L’an dernier, environ 2,2 millions de Canadiens de plus de 12 ans ont reçu un diagnostic de troubles de l’humeur comme la dépression, la psychose bipolaire, l’anxiété ou la manie, et bon nombre d’entre eux connaîtront des épisodes récurrents toute leur vie durant. La stimulation magnétique transcrânienne répétitive (rTMS), qui transmet de faibles signaux à de petites régions ciblées du cerveau à partir de champs électromagnétiques pulsés, est utilisée dans un grand nombre d’hôpitaux de recherche au monde. Cette technique s’est traduite par des résultats positifs dans le traitement et la diminution de la récurrence de certaines de ces maladies. De plus, comme la rTMS est non effractive et ne présente aucun effet secondaire à long terme, elle sert souvent à remplacer la médication.

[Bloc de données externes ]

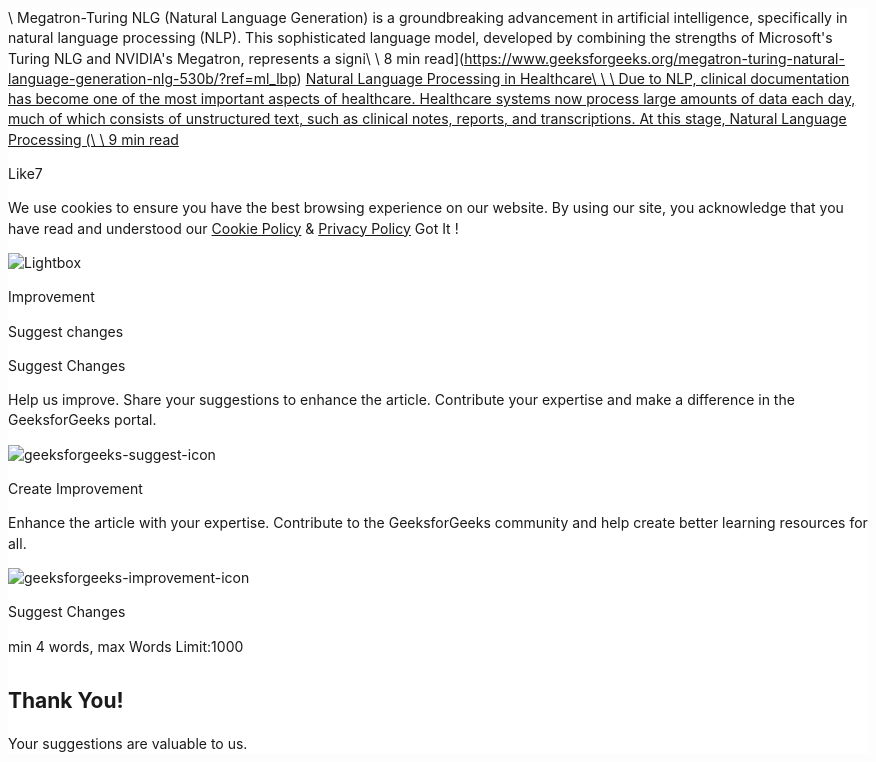 \\
Megatron-Turing NLG (Natural Language Generation) is a groundbreaking advancement in artificial intelligence, specifically in natural language processing (NLP). This sophisticated language model, developed by combining the strengths of Microsoft's Turing NLG and NVIDIA's Megatron, represents a signi\\
\\
8 min read](https://www.geeksforgeeks.org/megatron-turing-natural-language-generation-nlg-530b/?ref=ml_lbp)
[Natural Language Processing in Healthcare\\
\\
\\
Due to NLP, clinical documentation has become one of the most important aspects of healthcare. Healthcare systems now process large amounts of data each day, much of which consists of unstructured text, such as clinical notes, reports, and transcriptions. At this stage, Natural Language Processing (\\
\\
9 min read](https://www.geeksforgeeks.org/natural-language-processing-in-healthcare/?ref=ml_lbp)

Like7

We use cookies to ensure you have the best browsing experience on our website. By using our site, you
acknowledge that you have read and understood our
[Cookie Policy](https://www.geeksforgeeks.org/cookie-policy/) &
[Privacy Policy](https://www.geeksforgeeks.org/privacy-policy/)
Got It !


![Lightbox](https://www.geeksforgeeks.org/artificial-intelligence-natural-language-generation/)

Improvement

Suggest changes

Suggest Changes

Help us improve. Share your suggestions to enhance the article. Contribute your expertise and make a difference in the GeeksforGeeks portal.

![geeksforgeeks-suggest-icon](https://media.geeksforgeeks.org/auth-dashboard-uploads/suggestChangeIcon.png)

Create Improvement

Enhance the article with your expertise. Contribute to the GeeksforGeeks community and help create better learning resources for all.

![geeksforgeeks-improvement-icon](https://media.geeksforgeeks.org/auth-dashboard-uploads/createImprovementIcon.png)

Suggest Changes

min 4 words, max Words Limit:1000

## Thank You!

Your suggestions are valuable to us.
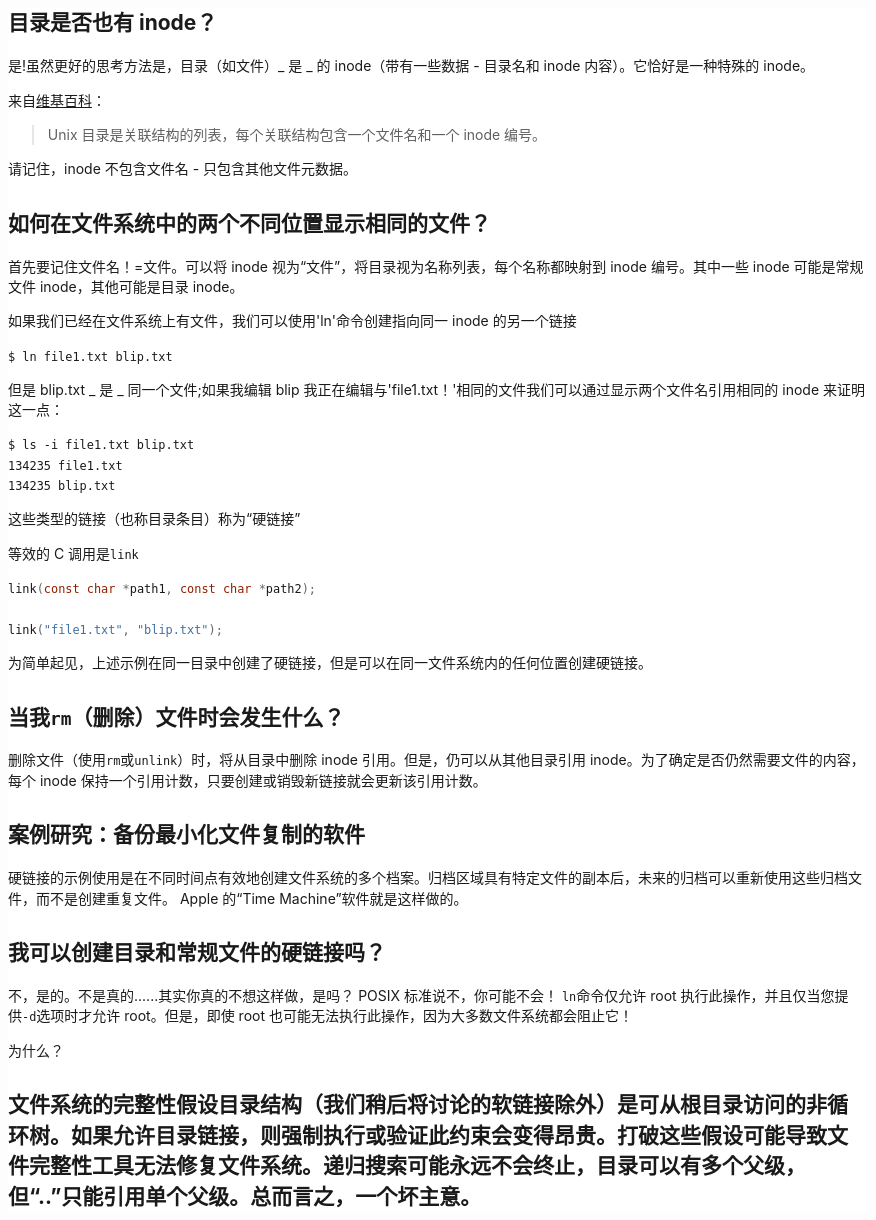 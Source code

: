 ## 目录是否也有 inode？

是!虽然更好的思考方法是，目录（如文件）_ 是 _ 的 inode（带有一些数据 - 目录名和 inode 内容）。它恰好是一种特殊的 inode。

来自[维基百科](http://en.wikipedia.org/wiki/Inode)：

> Unix 目录是关联结构的列表，每个关联结构包含一个文件名和一个 inode 编号。

请记住，inode 不包含文件名 - 只包含其他文件元数据。

## 如何在文件系统中的两个不同位置显示相同的文件？

首先要记住文件名！=文件。可以将 inode 视为“文件”，将目录视为名称列表，每个名称都映射到 inode 编号。其中一些 inode 可能是常规文件 inode，其他可能是目录 inode。

如果我们已经在文件系统上有文件，我们可以使用'ln'命令创建指向同一 inode 的另一个链接

```
$ ln file1.txt blip.txt 
```

但是 blip.txt _ 是 _ 同一个文件;如果我编辑 blip 我正在编辑与'file1.txt！'相同的文件我们可以通过显示两个文件名引用相同的 inode 来证明这一点：

```
$ ls -i file1.txt blip.txt
134235 file1.txt
134235 blip.txt 
```

这些类型的链接（也称目录条目）称为“硬链接”

等效的 C 调用是`link`

```c
link(const char *path1, const char *path2);

link("file1.txt", "blip.txt");
```

为简单起见，上述示例在同一目录中创建了硬链接，但是可以在同一文件系统内的任何位置创建硬链接。

## 当我`rm`（删除）文件时会发生什么？

删除文件（使用`rm`或`unlink`）时，将从目录中删除 inode 引用。但是，仍可以从其他目录引用 inode。为了确定是否仍然需要文件的内容，每个 inode 保持一个引用计数，只要创建或销毁新链接就会更新该引用计数。

## 案例研究：备份最小化文件复制的软件

硬链接的示例使用是在不同时间点有效地创建文件系统的多个档案。归档区域具有特定文件的副本后，未来的归档可以重新使用这些归档文件，而不是创建重复文件。 Apple 的“Time Machine”软件就是这样做的。

## 我可以创建目录和常规文件的硬链接吗？

不，是的。不是真的......其实你真的不想这样做，是吗？ POSIX 标准说不，你可能不会！ `ln`命令仅允许 root 执行此操作，并且仅当您提供`-d`选项时才允许 root。但是，即使 root 也可能无法执行此操作，因为大多数文件系统都会阻止它！

为什么？

## 文件系统的完整性假设目录结构（我们稍后将讨论的软链接除外）是可从根目录访问的非循环树。如果允许目录链接，则强制执行或验证此约束会变得昂贵。打破这些假设可能导致文件完整性工具无法修复文件系统。递归搜索可能永远不会终止，目录可以有多个父级，但“..”只能引用单个父级。总而言之，一个坏主意。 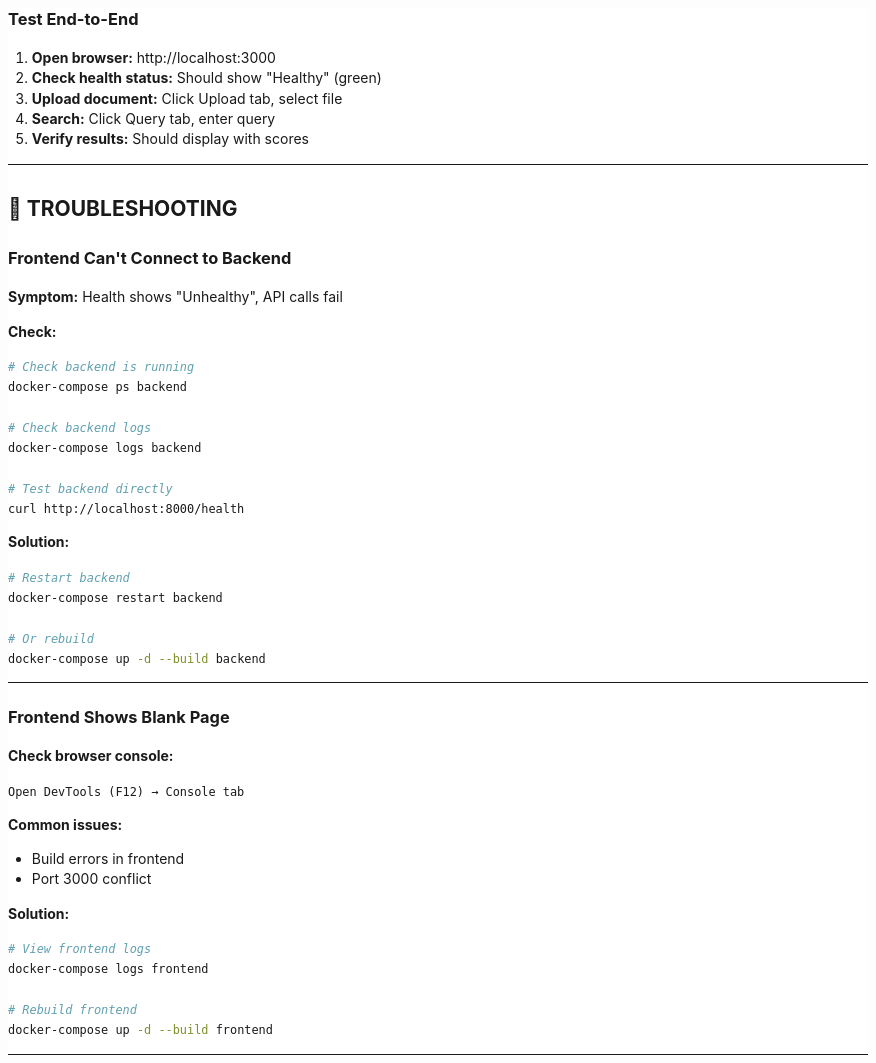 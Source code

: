 ### Test End-to-End

1. **Open browser:** http://localhost:3000
2. **Check health status:** Should show "Healthy" (green)
3. **Upload document:** Click Upload tab, select file
4. **Search:** Click Query tab, enter query
5. **Verify results:** Should display with scores

---

## 🐛 TROUBLESHOOTING

### Frontend Can't Connect to Backend

**Symptom:** Health shows "Unhealthy", API calls fail

**Check:**
```bash
# Check backend is running
docker-compose ps backend

# Check backend logs
docker-compose logs backend

# Test backend directly
curl http://localhost:8000/health
```

**Solution:**
```bash
# Restart backend
docker-compose restart backend

# Or rebuild
docker-compose up -d --build backend
```

---

### Frontend Shows Blank Page

**Check browser console:**
```
Open DevTools (F12) → Console tab
```

**Common issues:**
- Build errors in frontend
- Port 3000 conflict

**Solution:**
```bash
# View frontend logs
docker-compose logs frontend

# Rebuild frontend
docker-compose up -d --build frontend
```

--- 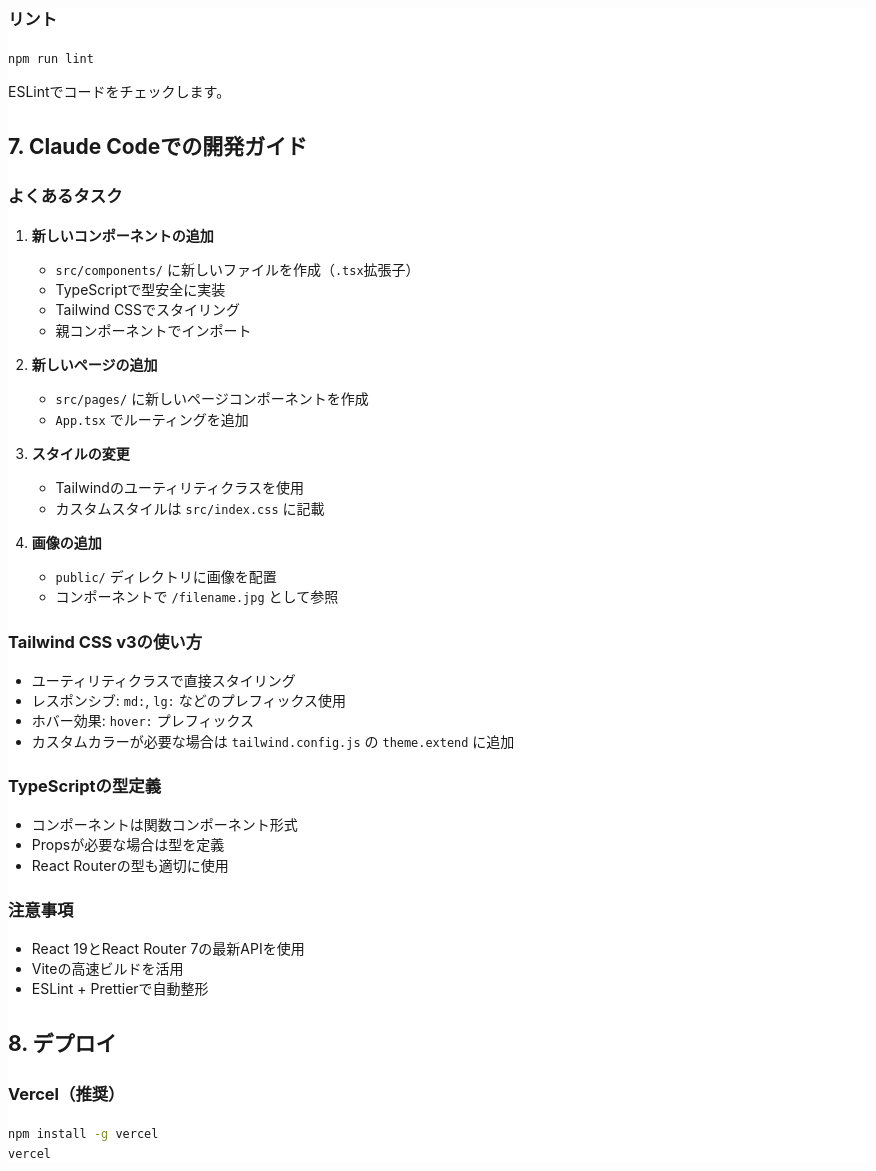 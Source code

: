 ### リント
```bash
npm run lint
```
ESLintでコードをチェックします。

## 7. Claude Codeでの開発ガイド

### よくあるタスク

1. **新しいコンポーネントの追加**
   - `src/components/` に新しいファイルを作成（`.tsx`拡張子）
   - TypeScriptで型安全に実装
   - Tailwind CSSでスタイリング
   - 親コンポーネントでインポート

2. **新しいページの追加**
   - `src/pages/` に新しいページコンポーネントを作成
   - `App.tsx` でルーティングを追加

3. **スタイルの変更**
   - Tailwindのユーティリティクラスを使用
   - カスタムスタイルは `src/index.css` に記載

4. **画像の追加**
   - `public/` ディレクトリに画像を配置
   - コンポーネントで `/filename.jpg` として参照

### Tailwind CSS v3の使い方

- ユーティリティクラスで直接スタイリング
- レスポンシブ: `md:`, `lg:` などのプレフィックス使用
- ホバー効果: `hover:` プレフィックス
- カスタムカラーが必要な場合は `tailwind.config.js` の `theme.extend` に追加

### TypeScriptの型定義

- コンポーネントは関数コンポーネント形式
- Propsが必要な場合は型を定義
- React Routerの型も適切に使用

### 注意事項

- React 19とReact Router 7の最新APIを使用
- Viteの高速ビルドを活用
- ESLint + Prettierで自動整形

## 8. デプロイ

### Vercel（推奨）
```bash
npm install -g vercel
vercel
```
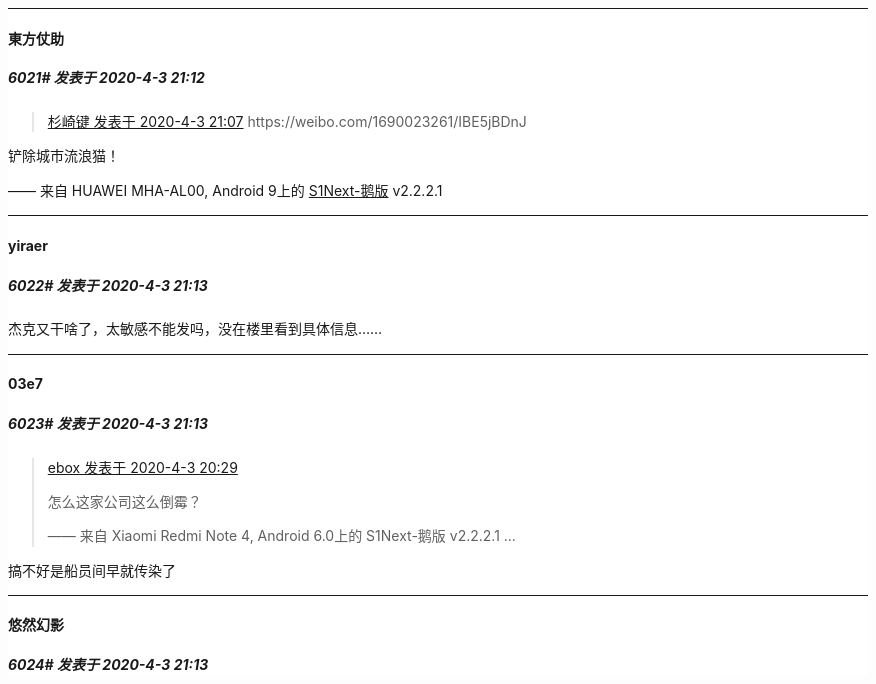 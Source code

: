 

-----

####  東方仗助  
##### 6021#       发表于 2020-4-3 21:12



<blockquote><a href="httphttps://bbs.saraba1st.com/2b/forum.php?mod=redirect&amp;goto=findpost&amp;pid=46970453&amp;ptid=1921823" target="_blank">杉崎键 发表于 2020-4-3 21:07</a>
https://weibo.com/1690023261/IBE5jBDnJ</blockquote>
铲除城市流浪猫！

—— 来自 HUAWEI MHA-AL00, Android 9上的 [S1Next-鹅版](https://github.com/ykrank/S1-Next/releases) v2.2.2.1







-----

####  yiraer  
##### 6022#       发表于 2020-4-3 21:13




杰克又干啥了，太敏感不能发吗，没在楼里看到具体信息……







-----

####  03e7  
##### 6023#       发表于 2020-4-3 21:13



<blockquote><a href="httphttps://bbs.saraba1st.com/2b/forum.php?mod=redirect&amp;goto=findpost&amp;pid=46970205&amp;ptid=1921823" target="_blank">ebox 发表于 2020-4-3 20:29</a>

怎么这家公司这么倒霉？


—— 来自 Xiaomi Redmi Note 4, Android 6.0上的 S1Next-鹅版 v2.2.2.1 ...</blockquote>
搞不好是船员间早就传染了







-----

####  悠然幻影  
##### 6024#       发表于 2020-4-3 21:13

Safieddin Safavi-Naeini est chercheur au CIARS – une installation vouée à l’étude d’un éventail de domaines qui collabore avec des partenaires de l’industrie sur une multitude de projets allant de nouveaux traitements de problèmes de santé à la prochaine génération de technologies sans fil. Dotée d’une expertise en recherche sur les communications électromagnétiques, son équipe a pu aider NeuHorizon à améliorer son système de rTMS. Ce nouveau système, appelé iTMS (stimulation magnétique transcrânienne intégrée), s’accompagne d’une impulsion électromagnétique amplifiée, ce qui fait passer à deux semaines la durée du traitement qui s’étend habituellement sur six à neuf semaines. Il comprend aussi un dispositif de repérage intégré précis qui permet de mieux cibler les parties du cerveau nécessitant le traitement, ce qui rend l’ensemble de la procédure plus confortable pour le patient.                                          

NeuHorizon prévoit mettre à l’essai son prototype au cours des quatre à six prochains mois en espérant être prêt à commercialiser l’appareil d’ici un an.